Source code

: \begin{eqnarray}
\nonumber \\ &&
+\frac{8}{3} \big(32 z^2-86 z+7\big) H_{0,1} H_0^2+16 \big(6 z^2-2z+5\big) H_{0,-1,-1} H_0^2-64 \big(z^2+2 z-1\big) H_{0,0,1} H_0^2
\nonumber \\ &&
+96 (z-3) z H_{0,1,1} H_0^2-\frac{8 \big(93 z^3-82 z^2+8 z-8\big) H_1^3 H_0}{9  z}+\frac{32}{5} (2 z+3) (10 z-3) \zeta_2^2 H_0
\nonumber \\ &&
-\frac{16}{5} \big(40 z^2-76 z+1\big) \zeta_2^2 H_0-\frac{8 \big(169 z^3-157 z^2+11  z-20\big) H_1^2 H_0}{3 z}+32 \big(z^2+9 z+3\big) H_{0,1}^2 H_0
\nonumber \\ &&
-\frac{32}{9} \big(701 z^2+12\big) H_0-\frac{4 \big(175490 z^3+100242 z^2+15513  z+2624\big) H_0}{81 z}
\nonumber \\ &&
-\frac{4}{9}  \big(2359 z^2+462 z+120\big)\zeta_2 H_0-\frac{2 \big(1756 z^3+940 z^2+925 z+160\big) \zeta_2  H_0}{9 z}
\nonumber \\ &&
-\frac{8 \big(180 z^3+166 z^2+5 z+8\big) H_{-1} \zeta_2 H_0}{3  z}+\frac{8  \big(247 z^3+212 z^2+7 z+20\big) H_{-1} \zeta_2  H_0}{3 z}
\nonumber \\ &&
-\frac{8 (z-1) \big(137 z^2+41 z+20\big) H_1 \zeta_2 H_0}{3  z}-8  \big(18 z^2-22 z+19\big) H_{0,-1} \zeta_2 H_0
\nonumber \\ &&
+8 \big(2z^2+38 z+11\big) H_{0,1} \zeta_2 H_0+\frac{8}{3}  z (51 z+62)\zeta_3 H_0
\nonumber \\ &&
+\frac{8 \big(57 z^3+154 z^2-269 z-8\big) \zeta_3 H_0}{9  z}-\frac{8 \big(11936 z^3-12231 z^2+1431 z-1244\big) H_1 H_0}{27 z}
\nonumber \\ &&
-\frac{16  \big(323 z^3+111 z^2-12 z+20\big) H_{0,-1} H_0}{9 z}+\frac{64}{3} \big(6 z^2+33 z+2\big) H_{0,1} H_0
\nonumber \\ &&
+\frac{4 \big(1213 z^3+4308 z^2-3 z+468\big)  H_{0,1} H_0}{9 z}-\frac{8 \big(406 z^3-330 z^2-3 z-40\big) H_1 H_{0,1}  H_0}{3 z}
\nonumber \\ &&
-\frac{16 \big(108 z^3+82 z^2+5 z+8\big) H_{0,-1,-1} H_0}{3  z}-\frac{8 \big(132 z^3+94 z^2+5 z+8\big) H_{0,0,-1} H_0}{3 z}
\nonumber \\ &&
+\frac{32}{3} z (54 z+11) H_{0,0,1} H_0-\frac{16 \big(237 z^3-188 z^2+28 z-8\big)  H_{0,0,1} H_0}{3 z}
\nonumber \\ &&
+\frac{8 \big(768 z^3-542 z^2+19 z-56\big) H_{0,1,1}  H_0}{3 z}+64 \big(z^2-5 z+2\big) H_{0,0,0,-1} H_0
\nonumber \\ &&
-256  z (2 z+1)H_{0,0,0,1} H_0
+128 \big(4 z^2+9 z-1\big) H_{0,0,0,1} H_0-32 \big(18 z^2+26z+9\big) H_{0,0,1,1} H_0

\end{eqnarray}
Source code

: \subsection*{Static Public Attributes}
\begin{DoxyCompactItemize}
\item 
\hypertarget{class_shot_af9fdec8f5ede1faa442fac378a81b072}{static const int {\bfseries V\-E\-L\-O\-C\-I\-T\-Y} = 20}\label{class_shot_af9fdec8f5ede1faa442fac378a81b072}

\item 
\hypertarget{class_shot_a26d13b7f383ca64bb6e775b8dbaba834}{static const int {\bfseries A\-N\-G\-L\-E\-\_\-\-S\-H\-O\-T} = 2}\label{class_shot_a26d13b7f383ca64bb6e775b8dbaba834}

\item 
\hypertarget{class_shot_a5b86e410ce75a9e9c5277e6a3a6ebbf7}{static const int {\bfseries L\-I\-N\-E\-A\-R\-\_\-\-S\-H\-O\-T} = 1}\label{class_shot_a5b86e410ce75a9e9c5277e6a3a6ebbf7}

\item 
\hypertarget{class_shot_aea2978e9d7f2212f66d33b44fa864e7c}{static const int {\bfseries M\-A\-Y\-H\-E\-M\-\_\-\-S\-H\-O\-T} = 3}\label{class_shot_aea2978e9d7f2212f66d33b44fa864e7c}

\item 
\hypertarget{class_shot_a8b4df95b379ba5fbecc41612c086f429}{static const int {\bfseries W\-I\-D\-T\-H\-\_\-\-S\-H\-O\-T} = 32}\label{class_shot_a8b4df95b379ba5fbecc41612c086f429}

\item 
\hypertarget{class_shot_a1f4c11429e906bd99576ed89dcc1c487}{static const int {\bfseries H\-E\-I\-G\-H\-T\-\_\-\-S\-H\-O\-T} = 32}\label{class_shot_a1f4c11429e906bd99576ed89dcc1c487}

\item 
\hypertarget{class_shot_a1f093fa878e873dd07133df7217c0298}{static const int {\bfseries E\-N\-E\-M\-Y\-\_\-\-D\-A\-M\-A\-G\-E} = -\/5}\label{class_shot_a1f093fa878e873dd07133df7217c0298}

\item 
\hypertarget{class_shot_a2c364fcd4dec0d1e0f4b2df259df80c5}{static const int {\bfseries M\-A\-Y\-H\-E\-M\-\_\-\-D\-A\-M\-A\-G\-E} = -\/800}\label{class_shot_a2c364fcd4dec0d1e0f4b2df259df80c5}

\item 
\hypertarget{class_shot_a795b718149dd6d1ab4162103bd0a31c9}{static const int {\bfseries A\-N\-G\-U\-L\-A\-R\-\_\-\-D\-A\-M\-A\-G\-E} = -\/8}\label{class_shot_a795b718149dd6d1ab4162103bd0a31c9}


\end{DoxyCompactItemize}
§ §
_THE TASK_. Set down the data above once more so that nothing differs from the original.

_TASK SOLUTION_.
Source code

: \begin{eqnarray}
\nonumber \\ &&
+\frac{8}{3} \big(32 z^2-86 z+7\big) H_{0,1} H_0^2+16 \big(6 z^2-2z+5\big) H_{0,-1,-1} H_0^2-64 \big(z^2+2 z-1\big) H_{0,0,1} H_0^2
\nonumber \\ &&
+96 (z-3) z H_{0,1,1} H_0^2-\frac{8 \big(93 z^3-82 z^2+8 z-8\big) H_1^3 H_0}{9  z}+\frac{32}{5} (2 z+3) (10 z-3) \zeta_2^2 H_0
\nonumber \\ &&
-\frac{16}{5} \big(40 z^2-76 z+1\big) \zeta_2^2 H_0-\frac{8 \big(169 z^3-157 z^2+11  z-20\big) H_1^2 H_0}{3 z}+32 \big(z^2+9 z+3\big) H_{0,1}^2 H_0
\nonumber \\ &&
-\frac{32}{9} \big(701 z^2+12\big) H_0-\frac{4 \big(175490 z^3+100242 z^2+15513  z+2624\big) H_0}{81 z}
\nonumber \\ &&
-\frac{4}{9}  \big(2359 z^2+462 z+120\big)\zeta_2 H_0-\frac{2 \big(1756 z^3+940 z^2+925 z+160\big) \zeta_2  H_0}{9 z}
\nonumber \\ &&
-\frac{8 \big(180 z^3+166 z^2+5 z+8\big) H_{-1} \zeta_2 H_0}{3  z}+\frac{8  \big(247 z^3+212 z^2+7 z+20\big) H_{-1} \zeta_2  H_0}{3 z}
\nonumber \\ &&
-\frac{8 (z-1) \big(137 z^2+41 z+20\big) H_1 \zeta_2 H_0}{3  z}-8  \big(18 z^2-22 z+19\big) H_{0,-1} \zeta_2 H_0
\nonumber \\ &&
+8 \big(2z^2+38 z+11\big) H_{0,1} \zeta_2 H_0+\frac{8}{3}  z (51 z+62)\zeta_3 H_0
\nonumber \\ &&
+\frac{8 \big(57 z^3+154 z^2-269 z-8\big) \zeta_3 H_0}{9  z}-\frac{8 \big(11936 z^3-12231 z^2+1431 z-1244\big) H_1 H_0}{27 z}
\nonumber \\ &&
-\frac{16  \big(323 z^3+111 z^2-12 z+20\big) H_{0,-1} H_0}{9 z}+\frac{64}{3} \big(6 z^2+33 z+2\big) H_{0,1} H_0
\nonumber \\ &&
+\frac{4 \big(1213 z^3+4308 z^2-3 z+468\big)  H_{0,1} H_0}{9 z}-\frac{8 \big(406 z^3-330 z^2-3 z-40\big) H_1 H_{0,1}  H_0}{3 z}
\nonumber \\ &&
-\frac{16 \big(108 z^3+82 z^2+5 z+8\big) H_{0,-1,-1} H_0}{3  z}-\frac{8 \big(132 z^3+94 z^2+5 z+8\big) H_{0,0,-1} H_0}{3 z}
\nonumber \\ &&
+\frac{32}{3} z (54 z+11) H_{0,0,1} H_0-\frac{16 \big(237 z^3-188 z^2+28 z-8\big)  H_{0,0,1} H_0}{3 z}
\nonumber \\ &&
+\frac{8 \big(768 z^3-542 z^2+19 z-56\big) H_{0,1,1}  H_0}{3 z}+64 \big(z^2-5 z+2\big) H_{0,0,0,-1} H_0
\nonumber \\ &&
-256  z (2 z+1)H_{0,0,0,1} H_0
+128 \big(4 z^2+9 z-1\big) H_{0,0,0,1} H_0-32 \big(18 z^2+26z+9\big) H_{0,0,1,1} H_0

\end{eqnarray}
Source code

: \subsection*{Static Public Attributes}
\begin{DoxyCompactItemize}
\item 
\hypertarget{class_shot_af9fdec8f5ede1faa442fac378a81b072}{static const int {\bfseries V\-E\-L\-O\-C\-I\-T\-Y} = 20}\label{class_shot_af9fdec8f5ede1faa442fac378a81b072}

\item 
\hypertarget{class_shot_a26d13b7f383ca64bb6e775b8dbaba834}{static const int {\bfseries A\-N\-G\-L\-E\-\_\-\-S\-H\-O\-T} = 2}\label{class_shot_a26d13b7f383ca64bb6e775b8dbaba834}

\item 
\hypertarget{class_shot_a5b86e410ce75a9e9c5277e6a3a6ebbf7}{static const int {\bfseries L\-I\-N\-E\-A\-R\-\_\-\-S\-H\-O\-T} = 1}\label{class_shot_a5b86e410ce75a9e9c5277e6a3a6ebbf7}

\item 
\hypertarget{class_shot_aea2978e9d7f2212f66d33b44fa864e7c}{static const int {\bfseries M\-A\-Y\-H\-E\-M\-\_\-\-S\-H\-O\-T} = 3}\label{class_shot_aea2978e9d7f2212f66d33b44fa864e7c}

\item 
\hypertarget{class_shot_a8b4df95b379ba5fbecc41612c086f429}{static const int {\bfseries W\-I\-D\-T\-H\-\_\-\-S\-H\-O\-T} = 32}\label{class_shot_a8b4df95b379ba5fbecc41612c086f429}

\item 
\hypertarget{class_shot_a1f4c11429e906bd99576ed89dcc1c487}{static const int {\bfseries H\-E\-I\-G\-H\-T\-\_\-\-S\-H\-O\-T} = 32}\label{class_shot_a1f4c11429e906bd99576ed89dcc1c487}

\item 
\hypertarget{class_shot_a1f093fa878e873dd07133df7217c0298}{static const int {\bfseries E\-N\-E\-M\-Y\-\_\-\-D\-A\-M\-A\-G\-E} = -\/5}\label{class_shot_a1f093fa878e873dd07133df7217c0298}

\item 
\hypertarget{class_shot_a2c364fcd4dec0d1e0f4b2df259df80c5}{static const int {\bfseries M\-A\-Y\-H\-E\-M\-\_\-\-D\-A\-M\-A\-G\-E} = -\/800}\label{class_shot_a2c364fcd4dec0d1e0f4b2df259df80c5}

\item 
\hypertarget{class_shot_a795b718149dd6d1ab4162103bd0a31c9}{static const int {\bfseries A\-N\-G\-U\-L\-A\-R\-\_\-\-D\-A\-M\-A\-G\-E} = -\/8}\label{class_shot_a795b718149dd6d1ab4162103bd0a31c9}


\end{DoxyCompactItemize}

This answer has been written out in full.